Even to Anglophile indie-nistas, the English foursome Swervedriver might be an opaque, peripheral memory. Throughout the ’90s, they made music more dynamic and sonically reckless than their “shoegazer” descriptive suggested, yet avoided the chest-beating bombast of hard rock and were too, well, British to be labeled “grunge.” Though critically caressed, credible and influential (impacting everyone from Radiohead to Black Rebel Motorcycle Club), Swervedriver never made camp in the mainstream.

Belying their background in the bookish, bike-friendly university city of Oxford (where Supergrass, Ride and Radiohead were contemporaries), Swervedriver created cinematic songs littered with Tarantino-tinted imagery and an open-road obsession implied by titles like “Son of Mustang Ford,” “The Hitcher” and “Juggernaut Rides” (also the name of a 2005 double-CD retrospective). Influenced as much by the Stooges and Dinosaur Jr. as My Bloody Valentine and the Beatles, they were differently perceived and better received Stateside than in the U.K. At home, they were a hip-to-know cult band lumped in with the floppy-fringed likes of Slowdive and Chapterhouse; across the pond they played the big stages with the musclebound Soundgarden and Smashing Pumpkins.
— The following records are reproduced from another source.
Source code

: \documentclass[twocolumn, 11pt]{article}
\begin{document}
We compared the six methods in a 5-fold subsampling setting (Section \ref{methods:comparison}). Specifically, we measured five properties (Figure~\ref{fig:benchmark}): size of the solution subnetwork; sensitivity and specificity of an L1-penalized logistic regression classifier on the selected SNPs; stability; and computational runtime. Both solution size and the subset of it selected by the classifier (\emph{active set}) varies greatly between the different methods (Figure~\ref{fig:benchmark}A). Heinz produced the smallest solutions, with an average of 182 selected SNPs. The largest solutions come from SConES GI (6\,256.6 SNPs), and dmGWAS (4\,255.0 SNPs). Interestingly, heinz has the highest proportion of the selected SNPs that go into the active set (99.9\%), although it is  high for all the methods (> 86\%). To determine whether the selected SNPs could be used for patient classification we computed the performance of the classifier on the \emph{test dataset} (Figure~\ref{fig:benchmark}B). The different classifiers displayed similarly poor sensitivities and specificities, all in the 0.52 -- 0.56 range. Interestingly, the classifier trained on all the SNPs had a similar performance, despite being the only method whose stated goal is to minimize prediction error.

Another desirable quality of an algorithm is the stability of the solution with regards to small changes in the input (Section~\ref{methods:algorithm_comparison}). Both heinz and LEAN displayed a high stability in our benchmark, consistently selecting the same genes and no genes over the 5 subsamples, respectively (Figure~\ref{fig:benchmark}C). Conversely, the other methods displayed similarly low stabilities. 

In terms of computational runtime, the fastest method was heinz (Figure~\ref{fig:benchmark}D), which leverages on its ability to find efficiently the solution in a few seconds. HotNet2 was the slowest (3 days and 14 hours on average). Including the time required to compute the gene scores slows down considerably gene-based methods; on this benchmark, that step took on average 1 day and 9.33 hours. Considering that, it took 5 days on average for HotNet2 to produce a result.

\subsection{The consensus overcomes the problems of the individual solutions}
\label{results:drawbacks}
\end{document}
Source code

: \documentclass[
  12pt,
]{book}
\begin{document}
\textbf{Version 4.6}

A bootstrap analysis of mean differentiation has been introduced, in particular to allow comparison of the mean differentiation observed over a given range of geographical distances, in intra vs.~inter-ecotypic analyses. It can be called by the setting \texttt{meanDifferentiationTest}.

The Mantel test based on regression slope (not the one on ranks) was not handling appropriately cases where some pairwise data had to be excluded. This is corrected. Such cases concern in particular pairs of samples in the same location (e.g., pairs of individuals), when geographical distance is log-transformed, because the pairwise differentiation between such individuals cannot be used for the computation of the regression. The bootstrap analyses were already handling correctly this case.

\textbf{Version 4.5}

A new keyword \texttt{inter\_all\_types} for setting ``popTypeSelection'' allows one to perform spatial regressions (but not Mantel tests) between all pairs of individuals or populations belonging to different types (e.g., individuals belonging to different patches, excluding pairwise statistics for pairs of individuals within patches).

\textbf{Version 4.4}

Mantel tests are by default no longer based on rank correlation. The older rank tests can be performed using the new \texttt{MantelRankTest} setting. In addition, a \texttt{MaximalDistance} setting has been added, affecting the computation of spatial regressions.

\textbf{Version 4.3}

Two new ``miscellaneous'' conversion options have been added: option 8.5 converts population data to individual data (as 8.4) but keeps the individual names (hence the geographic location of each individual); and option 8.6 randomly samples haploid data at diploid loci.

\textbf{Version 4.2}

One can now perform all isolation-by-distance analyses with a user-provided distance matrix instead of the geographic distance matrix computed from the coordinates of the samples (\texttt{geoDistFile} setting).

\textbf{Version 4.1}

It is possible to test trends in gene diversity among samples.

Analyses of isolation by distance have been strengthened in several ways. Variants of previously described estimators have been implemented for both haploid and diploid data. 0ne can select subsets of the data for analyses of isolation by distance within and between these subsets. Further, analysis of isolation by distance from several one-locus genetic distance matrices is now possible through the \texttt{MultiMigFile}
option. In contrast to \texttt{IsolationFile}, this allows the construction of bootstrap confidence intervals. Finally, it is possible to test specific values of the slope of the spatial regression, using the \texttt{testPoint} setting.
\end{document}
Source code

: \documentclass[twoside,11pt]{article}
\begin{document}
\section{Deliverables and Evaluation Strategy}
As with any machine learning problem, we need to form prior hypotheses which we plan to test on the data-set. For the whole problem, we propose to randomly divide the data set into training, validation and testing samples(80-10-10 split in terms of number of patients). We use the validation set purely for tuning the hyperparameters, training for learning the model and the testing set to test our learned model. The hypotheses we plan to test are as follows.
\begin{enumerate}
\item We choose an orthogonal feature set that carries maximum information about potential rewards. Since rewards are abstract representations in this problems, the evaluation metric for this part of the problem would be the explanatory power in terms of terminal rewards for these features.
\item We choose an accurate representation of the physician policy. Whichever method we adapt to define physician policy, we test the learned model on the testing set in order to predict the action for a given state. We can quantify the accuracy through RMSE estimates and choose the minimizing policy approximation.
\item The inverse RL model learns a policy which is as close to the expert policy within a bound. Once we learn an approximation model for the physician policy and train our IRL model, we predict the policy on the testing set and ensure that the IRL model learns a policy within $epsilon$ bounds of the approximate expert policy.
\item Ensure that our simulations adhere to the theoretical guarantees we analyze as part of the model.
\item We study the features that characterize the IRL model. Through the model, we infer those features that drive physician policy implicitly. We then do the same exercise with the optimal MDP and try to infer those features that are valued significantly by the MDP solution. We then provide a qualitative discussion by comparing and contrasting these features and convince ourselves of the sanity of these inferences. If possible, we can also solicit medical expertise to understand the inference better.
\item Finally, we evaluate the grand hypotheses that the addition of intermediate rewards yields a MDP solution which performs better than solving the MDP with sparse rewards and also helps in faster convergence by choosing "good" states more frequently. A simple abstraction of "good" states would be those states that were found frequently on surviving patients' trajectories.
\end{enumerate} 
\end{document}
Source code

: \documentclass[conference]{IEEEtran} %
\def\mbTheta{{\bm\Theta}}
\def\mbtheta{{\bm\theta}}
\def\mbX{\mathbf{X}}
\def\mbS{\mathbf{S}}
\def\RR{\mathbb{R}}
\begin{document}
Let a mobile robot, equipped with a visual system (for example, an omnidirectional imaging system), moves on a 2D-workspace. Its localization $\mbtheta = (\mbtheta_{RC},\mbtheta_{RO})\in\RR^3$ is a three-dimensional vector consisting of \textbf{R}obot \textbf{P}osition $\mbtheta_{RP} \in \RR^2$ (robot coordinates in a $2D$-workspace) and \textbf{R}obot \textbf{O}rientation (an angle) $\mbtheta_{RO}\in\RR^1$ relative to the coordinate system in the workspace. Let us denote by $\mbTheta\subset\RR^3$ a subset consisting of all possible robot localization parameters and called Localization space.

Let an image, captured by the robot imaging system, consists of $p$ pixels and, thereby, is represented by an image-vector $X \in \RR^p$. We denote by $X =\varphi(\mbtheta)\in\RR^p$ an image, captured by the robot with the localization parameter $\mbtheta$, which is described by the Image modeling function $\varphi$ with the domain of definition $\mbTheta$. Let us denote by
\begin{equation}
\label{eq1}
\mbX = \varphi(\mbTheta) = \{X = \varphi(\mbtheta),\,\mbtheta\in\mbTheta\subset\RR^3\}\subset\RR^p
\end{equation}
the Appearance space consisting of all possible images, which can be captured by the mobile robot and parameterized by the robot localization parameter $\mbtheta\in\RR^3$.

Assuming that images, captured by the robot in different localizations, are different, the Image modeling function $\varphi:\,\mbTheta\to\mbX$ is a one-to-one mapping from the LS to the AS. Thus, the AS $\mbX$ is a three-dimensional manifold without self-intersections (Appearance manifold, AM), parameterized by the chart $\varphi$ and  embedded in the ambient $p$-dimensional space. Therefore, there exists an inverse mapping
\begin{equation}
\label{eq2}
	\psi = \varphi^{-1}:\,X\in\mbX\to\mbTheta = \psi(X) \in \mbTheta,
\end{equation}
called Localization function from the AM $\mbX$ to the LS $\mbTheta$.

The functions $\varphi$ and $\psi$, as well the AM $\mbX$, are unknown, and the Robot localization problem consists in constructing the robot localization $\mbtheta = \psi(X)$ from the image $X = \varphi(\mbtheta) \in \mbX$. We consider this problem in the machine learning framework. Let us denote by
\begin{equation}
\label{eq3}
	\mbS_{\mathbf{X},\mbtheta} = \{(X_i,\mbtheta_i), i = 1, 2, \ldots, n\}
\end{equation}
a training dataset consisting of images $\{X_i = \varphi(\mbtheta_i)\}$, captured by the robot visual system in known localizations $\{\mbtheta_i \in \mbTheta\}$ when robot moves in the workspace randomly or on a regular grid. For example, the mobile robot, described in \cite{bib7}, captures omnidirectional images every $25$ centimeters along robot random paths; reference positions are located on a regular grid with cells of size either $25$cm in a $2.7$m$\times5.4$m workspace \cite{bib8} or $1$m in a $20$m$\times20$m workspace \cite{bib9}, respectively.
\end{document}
“There has to be some reason why certain bands do better in certain territories,” mulls vocalist/guitarist Adam Franklin. “With a lot of the bands that we were really feeding off at the time — Sonic Youth, Hüsker Dü, Dinosaur Jr. — somehow we had this yearning, perhaps this ‘American yearning.’ If you’re into rock & roll, it’s a country you’re always eager to go to.

“Just the idea of driving across the desert was always quite an intriguing thing,” Franklin continues, “although when we finally did get to drive across Arizona in a tour bus, we put on a CD of Kraftwerk’s Trans-Europe Express… kind of absurd! By the time we were on our second and third albums [1993’s Mezcal Head and 1995’s Ejector Seat Reservation], we were more, kind of, closer to home in our aspirations.”

Despite four albums of gorgeously gritty decadence and wistful, guitar-embroidered escapism, constant label dramas (Creation Records dropped the band a week after releasing Ejector Seat Reservation), lineup changes and the sudden explosion of a “Cool Britannia” movement (i.e., Oasis) condemned Swervedriver to perpetual “almost was” status. By 1999, the frustrations had sidelined the band — until last September, when that most Brit of board meetings, a chat at the pub, reanimated them.

“We just thought initially, ‘Let’s go out and play and see how it goes,’?” says Franklin, admitting that the rapturously received re-formings of the Pixies and the Stooges stoked his enthusiasm. “When we got together in the first place, it was never in any way a career option, and there was never particularly any plan for world domination — and I guess that’s one thing that hasn’t changed.”

Swervedriver — completed by Franklin’s fellow founding band member, guitarist/vocalist Jimmy Hartridge, drummer Jez Hindmarsh and bassist Steve George (who joined in ’93 and ’94, respectively) — aren’t writing, let alone recording, new material.

“There’s enough of a back catalog to be concentrating on,” Franklin, now shorn of his once-signature dreadlocks, asserts. “But, also, we definitely thought that there’s a number of really cool songs we never played live, or barely ever, so it would be good for us to throw some of those in and also [good for] those people who did see us 10 years ago, because they’d be hearing songs they didn’t hear before.”

Tunes like “Why Say Yeah” (a split indie 7-inch with Sophia in 1996) and the aforementioned “The Hitcher” (which failed to make the cut for Mezcal Head), as well as B-sides recorded by Swervedriver’s early lineup but never performed by the later incarnation, may get aired.

“I think we always set things up in a spontaneous way anyway rather than being the sort of band that just counts in 1-2-3-4 and does a sort of rote version of the song,” Franklin concludes.

Perhaps that’s why the accountants who control what’s sold as rock & roll never could quite steer Swervedriver.

Swervedriver play at the Music Box at the Henry Fonda Theater on Sat., May 31.